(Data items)
————————

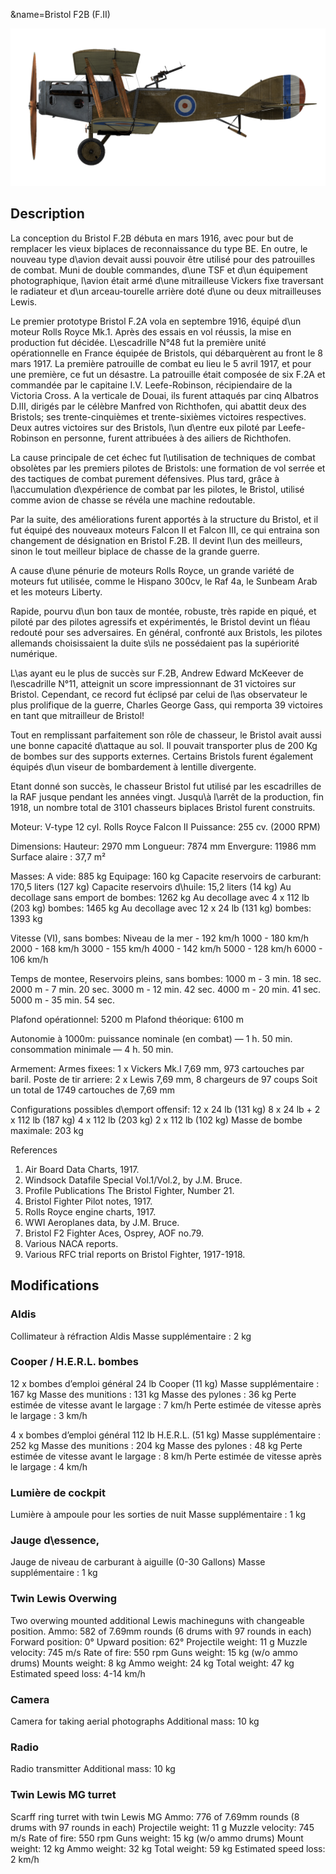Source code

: &name=Bristol F2B (F.II)

![bristolf2bf2](../images/bristolf2bf2.png)

## Description

La conception du Bristol F.2B débuta en mars 1916, avec pour but de remplacer les vieux biplaces de reconnaissance du type BE. En outre, le nouveau type d\avion devait aussi pouvoir être utilisé pour des patrouilles de combat. Muni de double commandes, d\une TSF et d\un équipement photographique, l\avion était armé d\une mitrailleuse Vickers fixe traversant le radiateur et d\un arceau-tourelle arrière doté d\une ou deux mitrailleuses Lewis.

Le premier prototype Bristol F.2A vola en septembre 1916, équipé d\un moteur Rolls Royce Mk.1. Après des essais en vol réussis, la mise en production fut décidée. L\escadrille N°48 fut la première unité opérationnelle en France équipée de Bristols, qui débarquèrent au front le 8 mars 1917.
La première patrouille de combat eu lieu le 5 avril 1917, et pour une première, ce fut un désastre. La patrouille était composée de six F.2A et commandée par le capitaine I.V. Leefe-Robinson, récipiendaire de la Victoria Cross. A la verticale de Douai, ils furent attaqués par cinq Albatros D.III, dirigés par le célèbre Manfred von Richthofen, qui abattit deux des Bristols; ses trente-cinquièmes et trente-sixièmes victoires respectives. Deux autres victoires sur des Bristols, l\un d\entre eux piloté par Leefe-Robinson en personne, furent attribuées à des ailiers de Richthofen.

La cause principale de cet échec fut l\utilisation de techniques de combat obsolètes par les premiers pilotes de Bristols: une formation de vol serrée et des tactiques de combat purement défensives. Plus tard, grâce à l\accumulation d\expérience de combat par les pilotes, le Bristol, utilisé comme avion de chasse se révéla une machine redoutable.

Par la suite, des améliorations furent apportés à la structure du Bristol, et il fut équipé des nouveaux moteurs Falcon II et Falcon III, ce qui entraina son changement de désignation en Bristol F.2B. Il devint l\un des meilleurs, sinon le tout meilleur biplace de chasse de la grande guerre.

A cause d\une pénurie de moteurs Rolls Royce, un grande variété de moteurs fut utilisée, comme le Hispano 300cv, le Raf 4a, le Sunbeam Arab et les moteurs Liberty.

Rapide, pourvu d\un bon taux de montée, robuste, très rapide en piqué, et piloté par des pilotes agressifs et expérimentés, le Bristol devint un fléau redouté pour ses adversaires. En général, confronté aux Bristols, les pilotes allemands choisissaient la duite s\ils ne possédaient pas la supériorité numérique.

L\as ayant eu le plus de succès sur F.2B, Andrew Edward McKeever de l\escadrille N°11, atteignit un score impressionnant de 31 victoires sur Bristol. Cependant, ce record fut éclipsé par celui de l\as observateur le plus prolifique de la guerre, Charles George Gass, qui remporta 39 victoires en tant que mitrailleur de Bristol!

Tout en remplissant parfaitement son rôle de chasseur, le Bristol avait aussi une bonne capacité d\attaque au sol. Il pouvait transporter plus de 200 Kg de bombes sur des supports externes. Certains Bristols furent également équipés d\un viseur de bombardement à lentille divergente.

Etant donné son succès, le chasseur Bristol fut utilisé par les escadrilles de la RAF jusque pendant les années vingt.
Jusqu\à l\arrêt de la production, fin 1918, un nombre total de 3101 chasseurs biplaces Bristol furent construits.


Moteur: V-type 12 cyl. Rolls Royce Falcon II
Puissance: 255 cv. (2000 RPM)

Dimensions:
Hauteur: 2970 mm
Longueur: 7874 mm
Envergure: 11986 mm
Surface alaire : 37,7 m²

Masses:
A vide: 885 kg
Equipage: 160 kg
Capacite reservoirs de carburant: 170,5 liters (127 kg)
Capacite reservoirs d\huile: 15,2 liters (14 kg)
Au decollage sans emport de bombes: 1262 kg
Au decollage avec 4 x 112 lb (203 kg) bombes: 1465 kg
Au decollage avec 12 x 24 lb (131 kg) bombes: 1393 kg

Vitesse (VI), sans bombes:
Niveau de la mer - 192 km/h
1000 - 180 km/h
2000 - 168 km/h
3000 - 155 km/h
4000 - 142 km/h
5000 - 128 km/h
6000 - 106 km/h

Temps de montee, Reservoirs pleins, sans bombes:
1000 m -  3 min. 18 sec.
2000 m -  7 min. 20 sec.
3000 m - 12 min. 42 sec.
4000 m - 20 min. 41 sec.
5000 m - 35 min. 54 sec.

Plafond opérationnel: 5200 m
Plafond théorique: 6100 m

Autonomie à 1000m:
puissance nominale (en combat) — 1 h. 50 min.
consommation minimale — 4 h. 50 min.

Armement:
Armes fixees: 1 x Vickers Mk.I 7,69 mm, 973 cartouches par baril.
Poste de tir arriere: 2 x Lewis 7,69 mm, 8 chargeurs de 97 coups
Soit un total de 1749 cartouches de 7,69 mm

Configurations possibles d\emport offensif:
12 x 24 lb (131 kg)
8 x 24 lb + 2 x 112 lb (187 kg)
4 x 112 lb (203 kg)
2 x 112 lb (102 kg)
Masse de bombe maximale: 203 kg

References
1) Air Board Data Charts, 1917.
2) Windsock Datafile Special Vol.1/Vol.2, by J.M. Bruce.
3) Profile Publications The Bristol Fighter, Number 21.
4) Bristol Fighter Pilot notes, 1917.
5) Rolls Royce engine charts, 1917.
6) WWI Aeroplanes data, by J.M. Bruce.
7) Bristol F2 Fighter Aces, Osprey, AOF no.79.
8) Various NACA reports.
9) Various RFC trial reports on Bristol Fighter, 1917-1918.

## Modifications

### Aldis

Collimateur à réfraction Aldis
Masse supplémentaire : 2 kg

### Cooper / H.E.R.L. bombes

12 x bombes d’emploi général 24 lb Cooper (11 kg)
Masse supplémentaire : 167 kg
Masse des munitions : 131 kg
Masse des pylones : 36 kg
Perte estimée de vitesse avant le largage : 7 km/h
Perte estimée de vitesse après le largage : 3 km/h

4 x bombes d’emploi général 112 lb H.E.R.L. (51 kg)
Masse supplémentaire : 252 kg
Masse des munitions : 204 kg
Masse des pylones : 48 kg
Perte estimée de vitesse avant le largage : 8 km/h
Perte estimée de vitesse après le largage : 4 km/h
### Lumière de cockpit

Lumière à ampoule pour les sorties de nuit
Masse supplémentaire : 1 kg

### Jauge d\essence,

Jauge de niveau de carburant à aiguille (0-30 Gallons)
Masse supplémentaire : 1 kg

### Twin Lewis Overwing

Two overwing mounted additional Lewis machineguns with changeable position.
Ammo: 582 of 7.69mm rounds (6 drums with 97 rounds in each)
Forward position: 0°
Upward position: 62°
Projectile weight: 11 g
Muzzle velocity: 745 m/s
Rate of fire: 550 rpm
Guns weight: 15 kg (w/o ammo drums)
Mounts weight: 8 kg
Ammo weight: 24 kg
Total weight: 47 kg
Estimated speed loss: 4-14 km/h
### Camera

Camera for taking aerial photographs
Additional mass: 10 kg

### Radio

Radio transmitter
Additional mass: 10 kg
### Twin Lewis MG turret

Scarff ring turret with twin Lewis MG
Ammo: 776 of 7.69mm rounds (8 drums with 97 rounds in each)
Projectile weight: 11 g
Muzzle velocity: 745 m/s
Rate of fire: 550 rpm
Guns weight: 15 kg (w/o ammo drums)
Mount weight: 12 kg
Ammo weight: 32 kg
Total weight: 59 kg
Estimated speed loss: 2 km/h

————————

EXERCISE GOAL -> Give every line above again exactly, omitting whatever pictures appear.

OUTPUT FOR THIS TASK ->
Source code

: &name=Bristol F2B (F.II)

![bristolf2bf2](../images/bristolf2bf2.png)

## Description

La conception du Bristol F.2B débuta en mars 1916, avec pour but de remplacer les vieux biplaces de reconnaissance du type BE. En outre, le nouveau type d\avion devait aussi pouvoir être utilisé pour des patrouilles de combat. Muni de double commandes, d\une TSF et d\un équipement photographique, l\avion était armé d\une mitrailleuse Vickers fixe traversant le radiateur et d\un arceau-tourelle arrière doté d\une ou deux mitrailleuses Lewis.

Le premier prototype Bristol F.2A vola en septembre 1916, équipé d\un moteur Rolls Royce Mk.1. Après des essais en vol réussis, la mise en production fut décidée. L\escadrille N°48 fut la première unité opérationnelle en France équipée de Bristols, qui débarquèrent au front le 8 mars 1917.
La première patrouille de combat eu lieu le 5 avril 1917, et pour une première, ce fut un désastre. La patrouille était composée de six F.2A et commandée par le capitaine I.V. Leefe-Robinson, récipiendaire de la Victoria Cross. A la verticale de Douai, ils furent attaqués par cinq Albatros D.III, dirigés par le célèbre Manfred von Richthofen, qui abattit deux des Bristols; ses trente-cinquièmes et trente-sixièmes victoires respectives. Deux autres victoires sur des Bristols, l\un d\entre eux piloté par Leefe-Robinson en personne, furent attribuées à des ailiers de Richthofen.

La cause principale de cet échec fut l\utilisation de techniques de combat obsolètes par les premiers pilotes de Bristols: une formation de vol serrée et des tactiques de combat purement défensives. Plus tard, grâce à l\accumulation d\expérience de combat par les pilotes, le Bristol, utilisé comme avion de chasse se révéla une machine redoutable.

Par la suite, des améliorations furent apportés à la structure du Bristol, et il fut équipé des nouveaux moteurs Falcon II et Falcon III, ce qui entraina son changement de désignation en Bristol F.2B. Il devint l\un des meilleurs, sinon le tout meilleur biplace de chasse de la grande guerre.

A cause d\une pénurie de moteurs Rolls Royce, un grande variété de moteurs fut utilisée, comme le Hispano 300cv, le Raf 4a, le Sunbeam Arab et les moteurs Liberty.

Rapide, pourvu d\un bon taux de montée, robuste, très rapide en piqué, et piloté par des pilotes agressifs et expérimentés, le Bristol devint un fléau redouté pour ses adversaires. En général, confronté aux Bristols, les pilotes allemands choisissaient la duite s\ils ne possédaient pas la supériorité numérique.

L\as ayant eu le plus de succès sur F.2B, Andrew Edward McKeever de l\escadrille N°11, atteignit un score impressionnant de 31 victoires sur Bristol. Cependant, ce record fut éclipsé par celui de l\as observateur le plus prolifique de la guerre, Charles George Gass, qui remporta 39 victoires en tant que mitrailleur de Bristol!

Tout en remplissant parfaitement son rôle de chasseur, le Bristol avait aussi une bonne capacité d\attaque au sol. Il pouvait transporter plus de 200 Kg de bombes sur des supports externes. Certains Bristols furent également équipés d\un viseur de bombardement à lentille divergente.

Etant donné son succès, le chasseur Bristol fut utilisé par les escadrilles de la RAF jusque pendant les années vingt.
Jusqu\à l\arrêt de la production, fin 1918, un nombre total de 3101 chasseurs biplaces Bristol furent construits.


Moteur: V-type 12 cyl. Rolls Royce Falcon II
Puissance: 255 cv. (2000 RPM)

Dimensions:
Hauteur: 2970 mm
Longueur: 7874 mm
Envergure: 11986 mm
Surface alaire : 37,7 m²

Masses:
A vide: 885 kg
Equipage: 160 kg
Capacite reservoirs de carburant: 170,5 liters (127 kg)
Capacite reservoirs d\huile: 15,2 liters (14 kg)
Au decollage sans emport de bombes: 1262 kg
Au decollage avec 4 x 112 lb (203 kg) bombes: 1465 kg
Au decollage avec 12 x 24 lb (131 kg) bombes: 1393 kg

Vitesse (VI), sans bombes:
Niveau de la mer - 192 km/h
1000 - 180 km/h
2000 - 168 km/h
3000 - 155 km/h
4000 - 142 km/h
5000 - 128 km/h
6000 - 106 km/h

Temps de montee, Reservoirs pleins, sans bombes:
1000 m -  3 min. 18 sec.
2000 m -  7 min. 20 sec.
3000 m - 12 min. 42 sec.
4000 m - 20 min. 41 sec.
5000 m - 35 min. 54 sec.

Plafond opérationnel: 5200 m
Plafond théorique: 6100 m

Autonomie à 1000m:
puissance nominale (en combat) — 1 h. 50 min.
consommation minimale — 4 h. 50 min.

Armement:
Armes fixees: 1 x Vickers Mk.I 7,69 mm, 973 cartouches par baril.
Poste de tir arriere: 2 x Lewis 7,69 mm, 8 chargeurs de 97 coups
Soit un total de 1749 cartouches de 7,69 mm

Configurations possibles d\emport offensif:
12 x 24 lb (131 kg)
8 x 24 lb + 2 x 112 lb (187 kg)
4 x 112 lb (203 kg)
2 x 112 lb (102 kg)
Masse de bombe maximale: 203 kg

References
1) Air Board Data Charts, 1917.
2) Windsock Datafile Special Vol.1/Vol.2, by J.M. Bruce.
3) Profile Publications The Bristol Fighter, Number 21.
4) Bristol Fighter Pilot notes, 1917.
5) Rolls Royce engine charts, 1917.
6) WWI Aeroplanes data, by J.M. Bruce.
7) Bristol F2 Fighter Aces, Osprey, AOF no.79.
8) Various NACA reports.
9) Various RFC trial reports on Bristol Fighter, 1917-1918.

## Modifications

### Aldis

Collimateur à réfraction Aldis
Masse supplémentaire : 2 kg

### Cooper / H.E.R.L. bombes

12 x bombes d’emploi général 24 lb Cooper (11 kg)
Masse supplémentaire : 167 kg
Masse des munitions : 131 kg
Masse des pylones : 36 kg
Perte estimée de vitesse avant le largage : 7 km/h
Perte estimée de vitesse après le largage : 3 km/h

4 x bombes d’emploi général 112 lb H.E.R.L. (51 kg)
Masse supplémentaire : 252 kg
Masse des munitions : 204 kg
Masse des pylones : 48 kg
Perte estimée de vitesse avant le largage : 8 km/h
Perte estimée de vitesse après le largage : 4 km/h
### Lumière de cockpit

Lumière à ampoule pour les sorties de nuit
Masse supplémentaire : 1 kg

### Jauge d\essence,

Jauge de niveau de carburant à aiguille (0-30 Gallons)
Masse supplémentaire : 1 kg

### Twin Lewis Overwing

Two overwing mounted additional Lewis machineguns with changeable position.
Ammo: 582 of 7.69mm rounds (6 drums with 97 rounds in each)
Forward position: 0°
Upward position: 62°
Projectile weight: 11 g
Muzzle velocity: 745 m/s
Rate of fire: 550 rpm
Guns weight: 15 kg (w/o ammo drums)
Mounts weight: 8 kg
Ammo weight: 24 kg
Total weight: 47 kg
Estimated speed loss: 4-14 km/h
### Camera

Camera for taking aerial photographs
Additional mass: 10 kg

### Radio

Radio transmitter
Additional mass: 10 kg
### Twin Lewis MG turret

Scarff ring turret with twin Lewis MG
Ammo: 776 of 7.69mm rounds (8 drums with 97 rounds in each)
Projectile weight: 11 g
Muzzle velocity: 745 m/s
Rate of fire: 550 rpm
Guns weight: 15 kg (w/o ammo drums)
Mount weight: 12 kg
Ammo weight: 32 kg
Total weight: 59 kg
Estimated speed loss: 2 km/h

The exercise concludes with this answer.